Description: https://blogger.googleusercontent.com/img/b/R29vZ2xl/AVvXsEjOfuqn71a0L52SNjWhMVmstorl_zDdYzuLp8U3cvyeQgWOJDlCmIJbiJxAYGKvUyTY88aYctFqoQfEwsKZCCfrbbzqF4jtNU1HZxNiVeAotK2w6_xiJtzFZmAPMKCnHI4HxBr8QEDtWTI/s1600/discrimination.jpgDiskriminasi merujuk kepada pelayanan yang tidak adil terhadap individu tertentu, di mana layanan ini dibuat berdasarkan karakteristik yang diwakili oleh individu tersebut. Diskriminasi merupakan suatu kejadian yang biasa dijumpai dalam masyarakat manusia, ini disebabkan karena kecenderungan manusian untuk membeda-bedakan yang lain.

Ketika seseorang diperlakukan secara tidak adil karena karakteristik suku, antargolongan, kelamin, ras, agama dan kepercayaan, aliran politik, kondisi fisik atau karateristik lain yang diduga merupakan dasar dari tindakan diskriminasi. Pelecehan dapat dianggap sebagai bentuk diskriminasi jika didasarkan pada ciri atau sifat yang diskriminatif.

Diskriminasi langsung, terjadi saat hukum, peraturan atau kebijakan jelas-jelas menyebutkan karakteristik tertentu, seperti jenis kelamin, ras, dan sebagainya, dan menghambat adanya peluang yang sama.

Diskriminasi tidak langsung, terjadi saat peraturan yang bersifat netral menjadi diskriminatif saat diterapkan di lapangan.

Deskripsi diskriminasi sosial adalah pembedaan sikap dan perlakuan terhadap
sesama manusia berdasarkan kedudukan sosialnya.
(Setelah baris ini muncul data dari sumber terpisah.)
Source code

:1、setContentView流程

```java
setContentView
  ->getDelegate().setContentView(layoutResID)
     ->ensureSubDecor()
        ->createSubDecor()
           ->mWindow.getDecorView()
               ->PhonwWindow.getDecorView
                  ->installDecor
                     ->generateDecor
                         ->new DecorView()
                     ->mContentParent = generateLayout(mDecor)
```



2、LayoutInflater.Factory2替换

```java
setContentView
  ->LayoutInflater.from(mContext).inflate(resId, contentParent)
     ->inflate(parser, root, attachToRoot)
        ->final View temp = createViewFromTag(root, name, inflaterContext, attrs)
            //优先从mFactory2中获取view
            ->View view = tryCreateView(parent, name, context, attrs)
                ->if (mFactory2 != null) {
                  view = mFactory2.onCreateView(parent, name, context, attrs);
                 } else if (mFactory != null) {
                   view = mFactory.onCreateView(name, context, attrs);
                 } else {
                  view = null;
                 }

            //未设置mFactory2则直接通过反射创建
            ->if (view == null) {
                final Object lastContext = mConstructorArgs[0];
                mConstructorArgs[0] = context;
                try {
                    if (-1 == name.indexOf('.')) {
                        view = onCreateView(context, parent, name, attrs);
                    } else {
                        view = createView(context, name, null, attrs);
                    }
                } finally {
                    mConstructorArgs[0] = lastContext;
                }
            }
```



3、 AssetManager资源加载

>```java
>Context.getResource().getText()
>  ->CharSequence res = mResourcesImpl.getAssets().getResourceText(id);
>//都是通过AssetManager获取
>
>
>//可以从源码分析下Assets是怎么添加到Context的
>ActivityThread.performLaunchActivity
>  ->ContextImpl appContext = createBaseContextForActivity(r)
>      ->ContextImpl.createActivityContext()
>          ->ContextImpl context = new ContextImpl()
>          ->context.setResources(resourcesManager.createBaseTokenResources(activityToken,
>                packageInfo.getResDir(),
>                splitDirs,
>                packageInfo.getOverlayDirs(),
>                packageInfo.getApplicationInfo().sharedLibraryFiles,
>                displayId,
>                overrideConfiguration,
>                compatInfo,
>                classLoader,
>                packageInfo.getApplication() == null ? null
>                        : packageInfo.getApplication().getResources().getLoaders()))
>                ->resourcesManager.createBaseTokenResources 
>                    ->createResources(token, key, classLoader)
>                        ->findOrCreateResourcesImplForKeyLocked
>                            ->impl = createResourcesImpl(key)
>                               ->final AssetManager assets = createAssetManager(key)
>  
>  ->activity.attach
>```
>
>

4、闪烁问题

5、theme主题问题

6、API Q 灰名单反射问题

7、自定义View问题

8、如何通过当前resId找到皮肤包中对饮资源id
Penyebab timbulnya Diskriminasi:
1. Diskriminasi timbul akibat dari latar belakang sejarah.
2. Diskriminasi timbul akibat Perkembangan sosio-kultural dan situasional.
3. Diskriminasi bersumber dari factor kepribadian.
4. Diskriminasi timbul akibat perbedaan keyakinan, kepercayaan dan agama.

Diskriminasi Menurut UU :

UNDANG-UNDANG REPUBLIK INDONESIA
NOMOR 40 TAHUN 2008
TENTANG
PENGHAPUSAN DISKRIMINASI RAS DAN ETNIS
a. bahwa umat manusia berkedudukan sama di hadapan Tuhan Yang Maha Esa dan umat 
manusia dilahirkan dengan martabat dan hak-hak yang sama tanpa perbedaan apa pun, 
baik ras maupun etnis;
b. bahwa segala tindakan diskriminasi ras dan etnis bertentangan dengan nilai-nilai 
Pancasila, Undang-Undang Dasar Negara Republik Indonesia Tahun 1945, dan 
Deklarasi Universal Hak Asasi Manusia;
c. bahwa segala warga negara bersamaan kedudukannya di dalam hukum dan berhak atas 
perlindungan terhadap setiap bentuk diskriminasi ras dan etnis;
d. bahwa adanya diskriminasi ras dan etnis dalam kehidupan bermasyarakat merupakan 
hambatan bagi hubungan kekeluargaan, persaudaraan, persahabatan, perdamaian, 
keserasian, keamanan, dan kehidupan bermata pencaharian di antara warga negara yang 
pada dasarnya selalu hidup berdampingan;
e. bahwa berdasarkan pertimbangan sebagaimana dimaksud dalam huruf a, huruf b, huruf, 
dan huruf d perlu membentuk Undang-Undang tentang Penghapusan Diskriminasi 
Ras dan Etnis

UNDANG-UNDANG TENTANG PENGHAPUSAN DISKRIMINASI RAS DAN ETNIS.
Pasal 1
Dalam Undang-Undang ini yang dimaksud dengan:
1.  Diskriminasi ras dan etnis adalah segala bentuk pembedaan, pengecualian, pembatasan, 
atau pemilihan berdasarkan pada ras dan etnis, yang mengakibatkan pencabutan atau 
pengurangan pengakuan, perolehan, atau pelaksanaan hak asasi manusia dan kebebasan 
dasar dalam suatu kesetaraan di bidang sipil, politik, ekonomi, sosial, dan budaya.
2.  Ras adalah golongan bangsa berdasarkan ciri-ciri fisik dan garis keturunan.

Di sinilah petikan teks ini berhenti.